- **Task details**:
Below are the records. State how many of their lines contain "Enlazado", with nothing else.

*** Exercise input ***

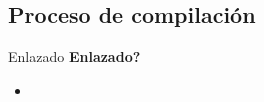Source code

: 
\subsection{Proceso de compilación}

\begin{frame}[fragile]{Enlazado}
\textbf{Enlazado?}
  \begin{itemize}[<+(1)->]
  \item
 \end{itemize}
\end{frame}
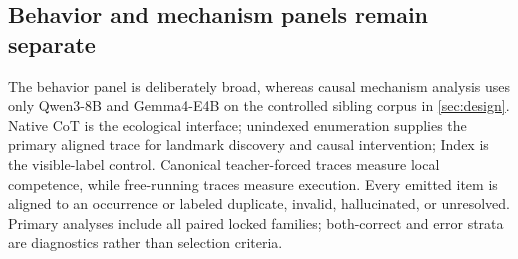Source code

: \subsection{Behavior and mechanism panels remain separate}

The behavior panel is deliberately broad, whereas causal mechanism analysis
uses only Qwen3-8B and Gemma4-E4B on the controlled sibling corpus in
\cref{sec:design}. Native CoT is the ecological interface; unindexed
enumeration supplies the primary aligned trace for landmark discovery and
causal intervention; Index is the visible-label control. Canonical
teacher-forced traces measure local competence, while free-running traces
measure execution. Every emitted item is aligned to an occurrence or labeled
duplicate, invalid, hallucinated, or unresolved. Primary analyses include all
paired locked families; both-correct and error strata are diagnostics rather
than selection criteria.
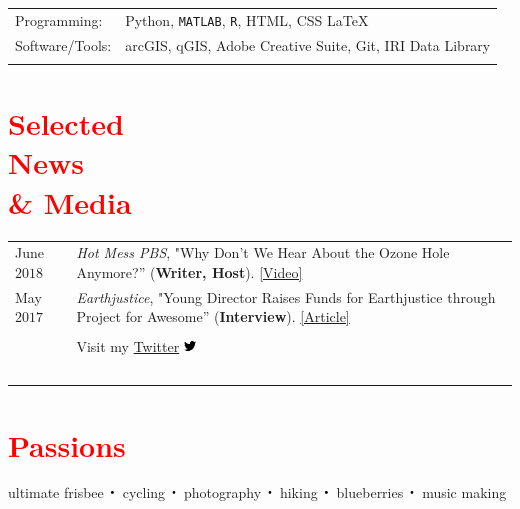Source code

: \documentclass[margin,line,palatino,courier,10pt]{res}
\newcommand*{\bigDot}{\raisebox{-0.25ex}{\scalebox{2.1}{$\cdot$}}}
\begin{document}
\begin{resume}
\begin{tabular}{@{}p{.9in}p{6in}}
Programming:& Python, \texttt{MATLAB}, \texttt{R}, HTML, CSS \LaTeX \\
Software/Tools:&  arcGIS, qGIS, Adobe Creative Suite, Git, IRI Data Library \\\\

\end{tabular}


\section{\sc \textcolor{Red}{\large{Selected  \\News \\ \& Media}}}
\vspace*{0.04in}
\begin{tabular}{@{}p{0.8in}p{4in}}
June $2018$ & \textit{Hot Mess PBS}, "Why Don’t We Hear About the Ozone Hole Anymore?'' (\textbf{Writer, Host}). \href{https://www.youtube.com/watch?v=mQpa_NYXUGI}{[Video]}\\

May $2017$ & \textit{Earthjustice}, "Young Director Raises Funds for Earthjustice through Project for Awesome'' (\textbf{Interview}). \href{http://earthjustice.org/blog/2017-may/director-raises-funds-for-earthjustice-through-project-for-awesome}{[Article]}\\


\\
& Visit my \href{https://twitter.com/zentouro}{Twitter} \includegraphics[height=9pt]{twitter.png}\\\
\end{tabular}

\section{\sc \textcolor{Red}{\large{Passions}}}
ultimate frisbee $\bigDot$ cycling $\bigDot$ photography $\bigDot$ hiking $\bigDot$ blueberries $\bigDot$ music making


\vspace{0.21 in}


\end{resume}
\end{document}
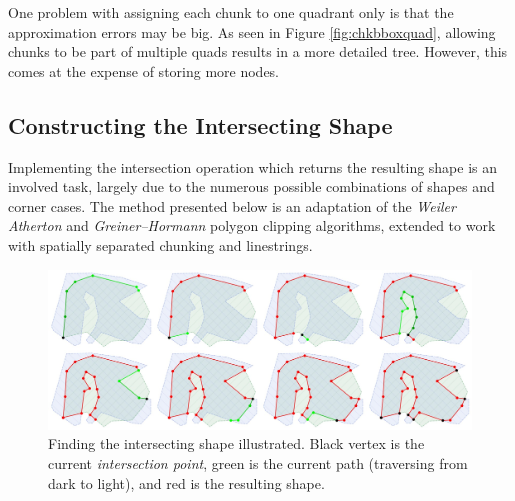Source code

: 

One problem with assigning each chunk to one quadrant only is that the approximation errors may be big. As seen in Figure \ref{fig:chkbboxquad}, allowing chunks to be part of multiple quads results in a more detailed tree. However, this comes at the expense of storing more nodes.

\subsection{Constructing the Intersecting Shape}
Implementing the intersection operation which returns the resulting shape is an involved task, largely due to the numerous possible combinations of shapes and corner cases. The method presented below is an adaptation of the \emph{Weiler Atherton} and \emph{Greiner–Hormann} polygon clipping algorithms, extended to work with spatially separated chunking and linestrings.

\begin{figure}[htbp]
    \centering
    \includegraphics[width=15cm]{images/intersecting_shape.png}
    \caption{Finding the intersecting shape illustrated. Black vertex is the current \emph{intersection point}, green is the current path (traversing from dark to light), and red is the resulting shape.}
    \label{fig:shapegen}
\end{figure}


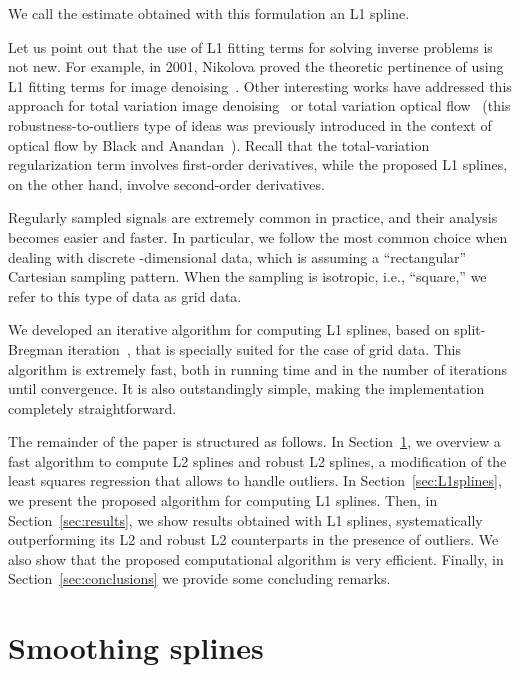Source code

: \documentclass[preprint]{imsart}
\begin{document}
We call the estimate  obtained with this formulation an L1 spline.

Let us point out that the use of L1 fitting terms for solving inverse problems is not new.
For example, in 2001, Nikolova proved the theoretic pertinence of using L1 fitting terms for image denoising~\cite{nikolova02}. 
Other interesting works have addressed this approach for total variation image denoising~\cite{alliney97,chan2004,aujol06,nikolova12} or total variation optical flow~\cite{zach07,wedel09,raket11} (this robustness-to-outliers type of ideas was previously introduced in the context of optical flow by Black and Anandan~\cite{black91}). Recall that the total-variation regularization term involves first-order derivatives, while the proposed L1 splines, on the other hand, involve second-order derivatives.

Regularly sampled signals are extremely common in practice, and their analysis becomes easier and faster. In particular, we follow the most common choice when dealing with discrete -dimensional data, which is assuming a ``rectangular'' Cartesian sampling pattern. When the sampling is isotropic, i.e., ``square,'' we refer to this type of data as grid data.

We developed an iterative algorithm for computing L1 splines, based on split-Bregman iteration~\cite{goldstein09}, that is specially suited for the case of grid data. This algorithm is extremely fast, both in running time and in the number of iterations until convergence. It is also outstandingly simple, making the implementation completely straightforward.

The remainder of the paper is structured as follows. In Section~\ref{sec:L2splines}, we overview a fast algorithm to compute L2 splines and robust L2 splines, a modification of the least squares regression that allows to handle outliers. In Section~\ref{sec:L1splines}, we present the proposed algorithm for computing L1 splines. Then, in Section~\ref{sec:results}, we show results obtained with L1 splines, systematically outperforming its L2 and robust L2 counterparts in the presence of outliers. We also show that the proposed computational algorithm is very efficient. Finally, in Section~\ref{sec:conclusions} we provide some concluding remarks.

\section{Smoothing splines}
\label{sec:L2splines}
\end{document}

***

- **Task response**:
2